= YOUR OBJECTIVE =
Each entry should be duplicated verbatim; its pictures should not be.

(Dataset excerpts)
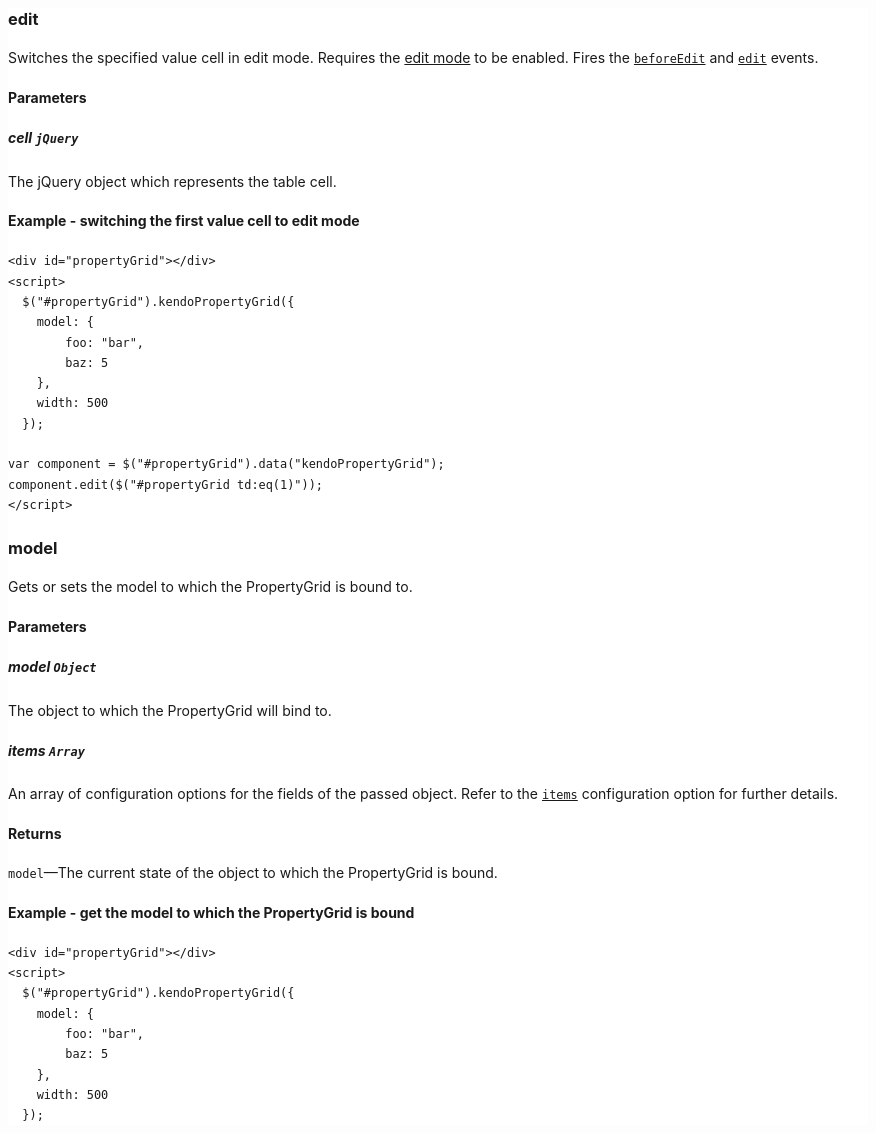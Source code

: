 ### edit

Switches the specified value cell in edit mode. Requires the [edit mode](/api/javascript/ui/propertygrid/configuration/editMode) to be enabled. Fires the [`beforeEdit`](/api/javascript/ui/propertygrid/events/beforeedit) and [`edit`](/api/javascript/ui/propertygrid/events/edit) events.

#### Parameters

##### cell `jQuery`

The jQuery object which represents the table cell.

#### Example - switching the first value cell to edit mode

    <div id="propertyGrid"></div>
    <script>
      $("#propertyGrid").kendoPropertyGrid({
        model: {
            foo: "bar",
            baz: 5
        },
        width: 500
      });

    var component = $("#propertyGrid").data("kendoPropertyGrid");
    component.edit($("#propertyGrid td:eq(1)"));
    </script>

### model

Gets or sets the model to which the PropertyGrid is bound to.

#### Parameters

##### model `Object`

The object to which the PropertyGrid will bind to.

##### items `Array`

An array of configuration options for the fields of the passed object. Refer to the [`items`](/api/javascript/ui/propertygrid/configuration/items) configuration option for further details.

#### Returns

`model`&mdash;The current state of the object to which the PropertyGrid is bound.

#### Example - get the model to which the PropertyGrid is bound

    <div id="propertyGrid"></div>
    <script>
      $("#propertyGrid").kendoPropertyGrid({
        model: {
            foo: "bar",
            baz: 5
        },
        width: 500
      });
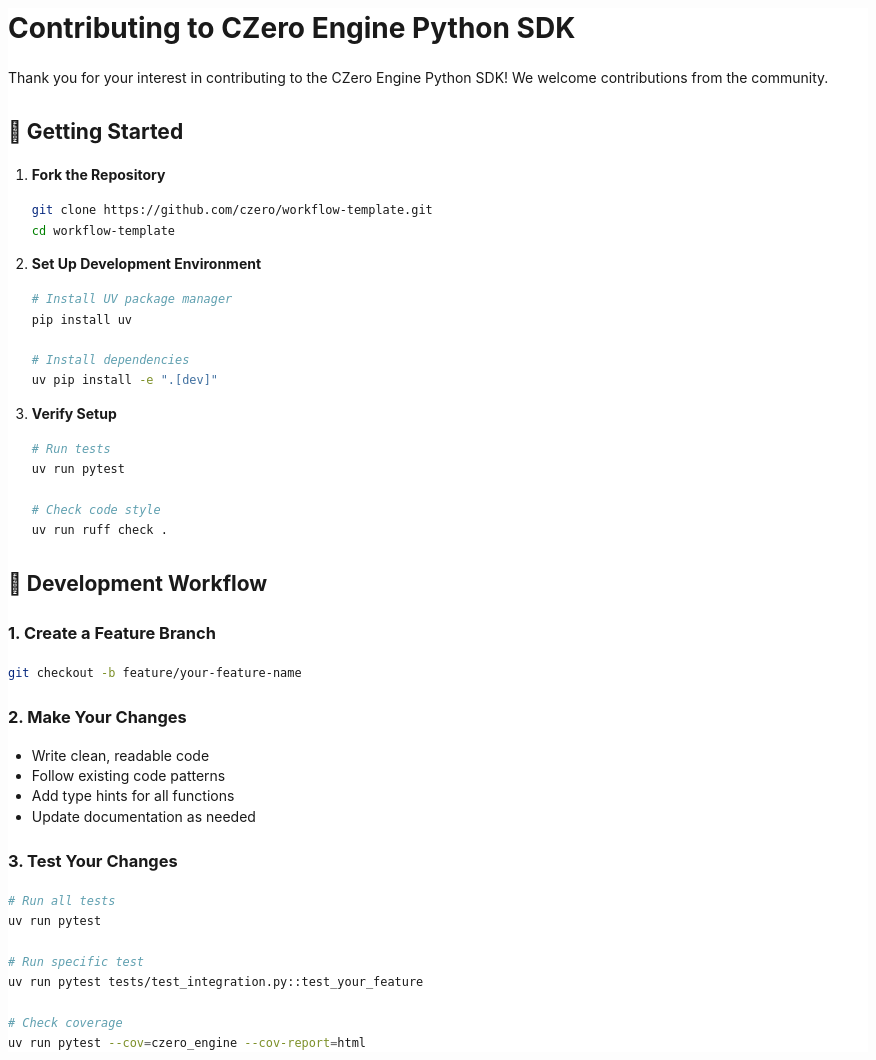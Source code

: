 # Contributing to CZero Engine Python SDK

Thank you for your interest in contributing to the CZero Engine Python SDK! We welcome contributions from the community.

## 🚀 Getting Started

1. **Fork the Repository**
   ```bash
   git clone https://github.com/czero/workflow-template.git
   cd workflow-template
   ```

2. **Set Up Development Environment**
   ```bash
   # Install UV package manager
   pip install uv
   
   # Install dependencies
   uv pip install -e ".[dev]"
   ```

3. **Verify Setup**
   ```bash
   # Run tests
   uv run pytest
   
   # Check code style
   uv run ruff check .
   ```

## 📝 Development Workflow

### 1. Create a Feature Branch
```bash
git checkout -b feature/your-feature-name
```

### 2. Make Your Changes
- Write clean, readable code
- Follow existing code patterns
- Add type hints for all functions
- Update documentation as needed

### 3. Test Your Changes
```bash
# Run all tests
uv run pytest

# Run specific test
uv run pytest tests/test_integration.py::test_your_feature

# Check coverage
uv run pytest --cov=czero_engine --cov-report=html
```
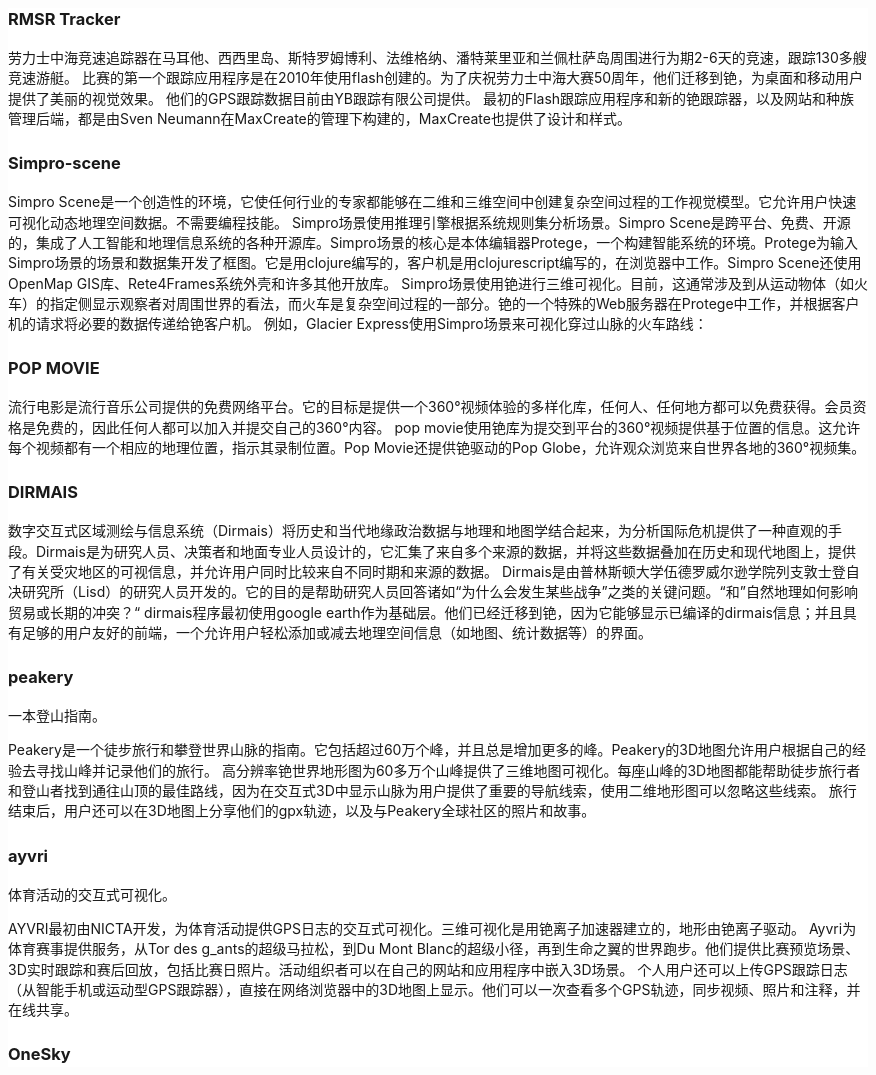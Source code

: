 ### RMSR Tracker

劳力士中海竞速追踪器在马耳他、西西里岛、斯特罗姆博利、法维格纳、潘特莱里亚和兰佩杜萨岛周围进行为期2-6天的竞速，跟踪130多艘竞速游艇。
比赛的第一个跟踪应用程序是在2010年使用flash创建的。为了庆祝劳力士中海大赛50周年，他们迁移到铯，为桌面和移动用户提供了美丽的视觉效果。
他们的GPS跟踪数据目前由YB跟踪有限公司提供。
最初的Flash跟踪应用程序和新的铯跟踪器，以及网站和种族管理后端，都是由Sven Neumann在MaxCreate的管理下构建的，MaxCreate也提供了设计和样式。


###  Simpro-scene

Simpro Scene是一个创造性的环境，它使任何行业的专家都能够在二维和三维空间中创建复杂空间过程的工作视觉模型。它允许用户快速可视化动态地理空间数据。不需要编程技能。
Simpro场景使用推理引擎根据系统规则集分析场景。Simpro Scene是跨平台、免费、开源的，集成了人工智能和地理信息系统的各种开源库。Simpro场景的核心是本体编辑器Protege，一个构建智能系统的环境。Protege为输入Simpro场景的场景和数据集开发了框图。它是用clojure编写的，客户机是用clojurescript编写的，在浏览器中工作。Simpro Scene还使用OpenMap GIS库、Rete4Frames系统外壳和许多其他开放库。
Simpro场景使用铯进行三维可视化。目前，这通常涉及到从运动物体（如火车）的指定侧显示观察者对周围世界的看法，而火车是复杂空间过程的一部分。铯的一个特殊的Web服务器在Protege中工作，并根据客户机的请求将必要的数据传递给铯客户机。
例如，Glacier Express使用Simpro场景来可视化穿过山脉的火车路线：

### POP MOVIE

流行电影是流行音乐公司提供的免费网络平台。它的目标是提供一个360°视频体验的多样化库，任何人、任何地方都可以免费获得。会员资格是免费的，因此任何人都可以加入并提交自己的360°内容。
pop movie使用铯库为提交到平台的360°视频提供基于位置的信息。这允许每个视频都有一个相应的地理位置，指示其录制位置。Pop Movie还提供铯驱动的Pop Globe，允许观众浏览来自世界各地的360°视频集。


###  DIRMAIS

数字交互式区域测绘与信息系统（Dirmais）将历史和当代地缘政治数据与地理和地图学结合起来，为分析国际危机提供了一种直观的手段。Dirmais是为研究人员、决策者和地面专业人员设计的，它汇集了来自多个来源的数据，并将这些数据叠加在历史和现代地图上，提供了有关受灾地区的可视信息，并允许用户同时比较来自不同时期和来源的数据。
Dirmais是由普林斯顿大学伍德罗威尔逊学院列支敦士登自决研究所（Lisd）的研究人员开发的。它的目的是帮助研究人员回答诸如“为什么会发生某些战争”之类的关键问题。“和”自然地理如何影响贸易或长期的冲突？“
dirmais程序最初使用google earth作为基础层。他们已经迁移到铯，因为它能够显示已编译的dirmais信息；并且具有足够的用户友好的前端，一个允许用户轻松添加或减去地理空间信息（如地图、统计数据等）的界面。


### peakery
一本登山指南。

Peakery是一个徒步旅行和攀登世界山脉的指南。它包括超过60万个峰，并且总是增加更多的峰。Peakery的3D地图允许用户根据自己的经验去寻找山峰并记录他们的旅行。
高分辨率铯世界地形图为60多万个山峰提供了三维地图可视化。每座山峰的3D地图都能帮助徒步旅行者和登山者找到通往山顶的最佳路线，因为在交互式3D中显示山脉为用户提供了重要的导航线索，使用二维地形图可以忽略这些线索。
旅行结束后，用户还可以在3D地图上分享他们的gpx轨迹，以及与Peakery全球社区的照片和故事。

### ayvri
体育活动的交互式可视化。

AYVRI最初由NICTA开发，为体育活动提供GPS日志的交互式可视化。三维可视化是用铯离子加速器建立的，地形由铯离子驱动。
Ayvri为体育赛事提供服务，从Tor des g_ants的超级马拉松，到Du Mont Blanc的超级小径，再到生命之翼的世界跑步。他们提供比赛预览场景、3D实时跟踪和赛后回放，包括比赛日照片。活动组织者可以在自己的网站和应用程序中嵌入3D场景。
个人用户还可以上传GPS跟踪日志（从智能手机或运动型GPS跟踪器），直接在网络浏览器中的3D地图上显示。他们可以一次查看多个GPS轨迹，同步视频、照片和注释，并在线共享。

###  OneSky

= RESULT OF THIS TASK =
Source code

: ### edit

Switches the specified value cell in edit mode. Requires the [edit mode](/api/javascript/ui/propertygrid/configuration/editMode) to be enabled. Fires the [`beforeEdit`](/api/javascript/ui/propertygrid/events/beforeedit) and [`edit`](/api/javascript/ui/propertygrid/events/edit) events.

#### Parameters

##### cell `jQuery`

The jQuery object which represents the table cell.

#### Example - switching the first value cell to edit mode

    <div id="propertyGrid"></div>
    <script>
      $("#propertyGrid").kendoPropertyGrid({
        model: {
            foo: "bar",
            baz: 5
        },
        width: 500
      });

    var component = $("#propertyGrid").data("kendoPropertyGrid");
    component.edit($("#propertyGrid td:eq(1)"));
    </script>

### model

Gets or sets the model to which the PropertyGrid is bound to.

#### Parameters

##### model `Object`

The object to which the PropertyGrid will bind to.

##### items `Array`

An array of configuration options for the fields of the passed object. Refer to the [`items`](/api/javascript/ui/propertygrid/configuration/items) configuration option for further details.

#### Returns

`model`&mdash;The current state of the object to which the PropertyGrid is bound.

#### Example - get the model to which the PropertyGrid is bound

    <div id="propertyGrid"></div>
    <script>
      $("#propertyGrid").kendoPropertyGrid({
        model: {
            foo: "bar",
            baz: 5
        },
        width: 500
      });
Source code

: # Contributing to CZero Engine Python SDK

Thank you for your interest in contributing to the CZero Engine Python SDK! We welcome contributions from the community.

## 🚀 Getting Started

1. **Fork the Repository**
   ```bash
   git clone https://github.com/czero/workflow-template.git
   cd workflow-template
   ```

2. **Set Up Development Environment**
   ```bash
   # Install UV package manager
   pip install uv
   
   # Install dependencies
   uv pip install -e ".[dev]"
   ```

3. **Verify Setup**
   ```bash
   # Run tests
   uv run pytest
   
   # Check code style
   uv run ruff check .
   ```

## 📝 Development Workflow

### 1. Create a Feature Branch
```bash
git checkout -b feature/your-feature-name
```

### 2. Make Your Changes
- Write clean, readable code
- Follow existing code patterns
- Add type hints for all functions
- Update documentation as needed

### 3. Test Your Changes
```bash
# Run all tests
uv run pytest

# Run specific test
uv run pytest tests/test_integration.py::test_your_feature

# Check coverage
uv run pytest --cov=czero_engine --cov-report=html
```
Source code

: ### RMSR Tracker

劳力士中海竞速追踪器在马耳他、西西里岛、斯特罗姆博利、法维格纳、潘特莱里亚和兰佩杜萨岛周围进行为期2-6天的竞速，跟踪130多艘竞速游艇。
比赛的第一个跟踪应用程序是在2010年使用flash创建的。为了庆祝劳力士中海大赛50周年，他们迁移到铯，为桌面和移动用户提供了美丽的视觉效果。
他们的GPS跟踪数据目前由YB跟踪有限公司提供。
最初的Flash跟踪应用程序和新的铯跟踪器，以及网站和种族管理后端，都是由Sven Neumann在MaxCreate的管理下构建的，MaxCreate也提供了设计和样式。


###  Simpro-scene

Simpro Scene是一个创造性的环境，它使任何行业的专家都能够在二维和三维空间中创建复杂空间过程的工作视觉模型。它允许用户快速可视化动态地理空间数据。不需要编程技能。
Simpro场景使用推理引擎根据系统规则集分析场景。Simpro Scene是跨平台、免费、开源的，集成了人工智能和地理信息系统的各种开源库。Simpro场景的核心是本体编辑器Protege，一个构建智能系统的环境。Protege为输入Simpro场景的场景和数据集开发了框图。它是用clojure编写的，客户机是用clojurescript编写的，在浏览器中工作。Simpro Scene还使用OpenMap GIS库、Rete4Frames系统外壳和许多其他开放库。
Simpro场景使用铯进行三维可视化。目前，这通常涉及到从运动物体（如火车）的指定侧显示观察者对周围世界的看法，而火车是复杂空间过程的一部分。铯的一个特殊的Web服务器在Protege中工作，并根据客户机的请求将必要的数据传递给铯客户机。
例如，Glacier Express使用Simpro场景来可视化穿过山脉的火车路线：

### POP MOVIE

流行电影是流行音乐公司提供的免费网络平台。它的目标是提供一个360°视频体验的多样化库，任何人、任何地方都可以免费获得。会员资格是免费的，因此任何人都可以加入并提交自己的360°内容。
pop movie使用铯库为提交到平台的360°视频提供基于位置的信息。这允许每个视频都有一个相应的地理位置，指示其录制位置。Pop Movie还提供铯驱动的Pop Globe，允许观众浏览来自世界各地的360°视频集。


###  DIRMAIS

数字交互式区域测绘与信息系统（Dirmais）将历史和当代地缘政治数据与地理和地图学结合起来，为分析国际危机提供了一种直观的手段。Dirmais是为研究人员、决策者和地面专业人员设计的，它汇集了来自多个来源的数据，并将这些数据叠加在历史和现代地图上，提供了有关受灾地区的可视信息，并允许用户同时比较来自不同时期和来源的数据。
Dirmais是由普林斯顿大学伍德罗威尔逊学院列支敦士登自决研究所（Lisd）的研究人员开发的。它的目的是帮助研究人员回答诸如“为什么会发生某些战争”之类的关键问题。“和”自然地理如何影响贸易或长期的冲突？“
dirmais程序最初使用google earth作为基础层。他们已经迁移到铯，因为它能够显示已编译的dirmais信息；并且具有足够的用户友好的前端，一个允许用户轻松添加或减去地理空间信息（如地图、统计数据等）的界面。


### peakery
一本登山指南。

Peakery是一个徒步旅行和攀登世界山脉的指南。它包括超过60万个峰，并且总是增加更多的峰。Peakery的3D地图允许用户根据自己的经验去寻找山峰并记录他们的旅行。
高分辨率铯世界地形图为60多万个山峰提供了三维地图可视化。每座山峰的3D地图都能帮助徒步旅行者和登山者找到通往山顶的最佳路线，因为在交互式3D中显示山脉为用户提供了重要的导航线索，使用二维地形图可以忽略这些线索。
旅行结束后，用户还可以在3D地图上分享他们的gpx轨迹，以及与Peakery全球社区的照片和故事。

### ayvri
体育活动的交互式可视化。

AYVRI最初由NICTA开发，为体育活动提供GPS日志的交互式可视化。三维可视化是用铯离子加速器建立的，地形由铯离子驱动。
Ayvri为体育赛事提供服务，从Tor des g_ants的超级马拉松，到Du Mont Blanc的超级小径，再到生命之翼的世界跑步。他们提供比赛预览场景、3D实时跟踪和赛后回放，包括比赛日照片。活动组织者可以在自己的网站和应用程序中嵌入3D场景。
个人用户还可以上传GPS跟踪日志（从智能手机或运动型GPS跟踪器），直接在网络浏览器中的3D地图上显示。他们可以一次查看多个GPS轨迹，同步视频、照片和注释，并在线共享。

###  OneSky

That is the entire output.